Kill the Sun So I Can Sleep

May 25, 2005 22:12

Blah, I can't wait till this divorce thign is settled, it is constantly wracking my nerves with fear and doubt. I'm afraid for my dad, concerned about my brother, and really upset with my mom right now. The last few days have been really hard wheneer I haven't been distracted. It's like it's been for the majority of the year. It's either up or down. I can't find a middle. One of my goals was to be able to find time alone meaningful - I still can't do that and in addition and plagued with concern and despair.

On an unrelated topic I had a WONDERFUL presentation today :D! I got 100%! The class and prof were both captivated and so many people kept coming up and complimenting me on it. It was the largest group I've ever done a presentation for (60 ppl about) and the fact I was doing it on the Collective Identity of the Queer Movement on looking back may have struck some people (I think the prof inparticular) as brave. Really it was just like my pre-out same sex marriage presentation in that sense but I'm used to address queer with a 'we' instead of 'they' pronoun.
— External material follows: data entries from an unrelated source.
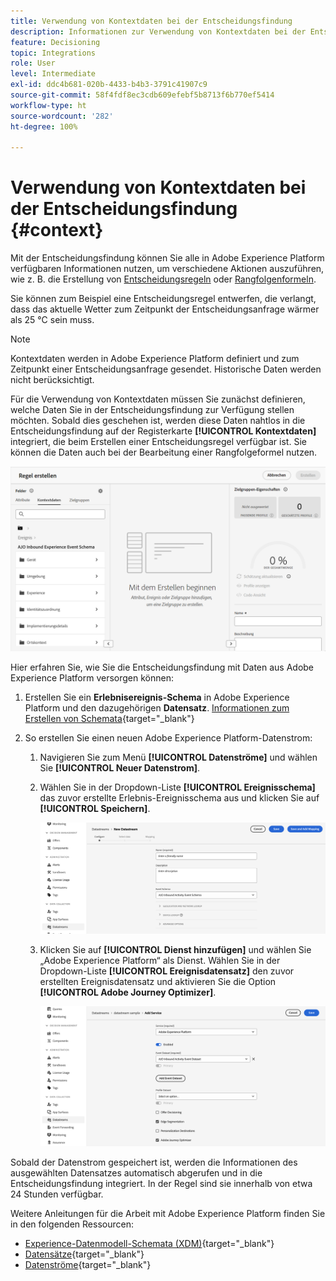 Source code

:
 ```yaml
---
title: Verwendung von Kontextdaten bei der Entscheidungsfindung
description: Informationen zur Verwendung von Kontextdaten bei der Entscheidungsfindung
feature: Decisioning
topic: Integrations
role: User
level: Intermediate
exl-id: ddc4b681-020b-4433-b4b3-3791c41907c9
source-git-commit: 58f4fdf8ec3cdb609efebf5b8713f6b770ef5414
workflow-type: ht
source-wordcount: '282'
ht-degree: 100%

---
```


# Verwendung von Kontextdaten bei der Entscheidungsfindung {#context}

Mit der Entscheidungsfindung können Sie alle in Adobe Experience Platform verfügbaren Informationen nutzen, um verschiedene Aktionen auszuführen, wie z. B. die Erstellung von [Entscheidungsregeln](rules.md) oder [Rangfolgenformeln](ranking/ranking.md). 

Sie können zum Beispiel eine Entscheidungsregel entwerfen, die verlangt, dass das aktuelle Wetter zum Zeitpunkt der Entscheidungsanfrage  wärmer als 25 °C sein muss.

>[!NOTE]
>
>Kontextdaten werden in Adobe Experience Platform definiert und zum Zeitpunkt einer Entscheidungsanfrage gesendet. Historische Daten werden nicht berücksichtigt.

Für die Verwendung von Kontextdaten müssen Sie zunächst definieren, welche Daten Sie in der Entscheidungsfindung zur Verfügung stellen möchten. Sobald dies geschehen ist, werden diese Daten nahtlos in die Entscheidungsfindung auf der Registerkarte **[!UICONTROL Kontextdaten]** integriert, die beim Erstellen einer Entscheidungsregel verfügbar ist. Sie können die Daten auch bei der Bearbeitung einer Rangfolgeformel nutzen.

![](assets/decision-rules-context.png)

Hier erfahren Sie, wie Sie die Entscheidungsfindung mit Daten aus Adobe Experience Platform versorgen können:

1. Erstellen Sie ein **Erlebnisereignis-Schema** in Adobe Experience Platform und den dazugehörigen **Datensatz**. [Informationen zum Erstellen von Schemata](https://experienceleague.adobe.com/de/docs/experience-platform/xdm/ui/resources/schemas){target="_blank"}

1. So erstellen Sie einen neuen Adobe Experience Platform-Datenstrom:

   1. Navigieren Sie zum Menü **[!UICONTROL Datenströme]** und wählen Sie **[!UICONTROL Neuer Datenstrom]**.

   1. Wählen Sie in der Dropdown-Liste **[!UICONTROL Ereignisschema]** das zuvor erstellte Erlebnis-Ereignisschema aus und klicken Sie auf **[!UICONTROL Speichern]**.

      ![](assets/decision-rule-context-datastream.png)

   1. Klicken Sie auf **[!UICONTROL Dienst hinzufügen]** und wählen Sie „Adobe Experience Platform“ als Dienst. Wählen Sie in der Dropdown-Liste **[!UICONTROL Ereignisdatensatz]** den zuvor erstellten Ereignisdatensatz und aktivieren Sie die Option **[!UICONTROL Adobe Journey Optimizer]**.

      ![](assets/decision-rules-context-datastream-service.png)

Sobald der Datenstrom gespeichert ist, werden die Informationen des ausgewählten Datensatzes automatisch abgerufen und in die Entscheidungsfindung integriert. In der Regel sind sie innerhalb von etwa 24 Stunden verfügbar.

Weitere Anleitungen für die Arbeit mit Adobe Experience Platform finden Sie in den folgenden Ressourcen:

* [Experience-Datenmodell-Schemata (XDM)](https://experienceleague.adobe.com/de/docs/experience-platform/xdm/schema/composition){target="_blank"}
* [Datensätze](https://experienceleague.adobe.com/de/docs/experience-platform/catalog/datasets/overview){target="_blank"}
* [Datenströme](https://experienceleague.adobe.com/de/docs/experience-platform/datastreams/overview){target="_blank"}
In either case it made me feel wonderful and reminded me of my ambition and hopes of becoming a sociology proffessor.

In other random news Robin and I in our brilliance had one profoundly dissapointing opinion with regard to Star Wars: Natalie Portman was not only a sissie but where the FUCK where her cool dresses?! I was sooooooo dissapointed! Aside from the bad char development and iffy plot the action was good and it was interesting to look at the movie from a sociological and philosophical viewpoint and ask what is being framed as the dark side and the other and why?

Also! Xandria = (L)! Oh Gothic Metal what would I do without you?!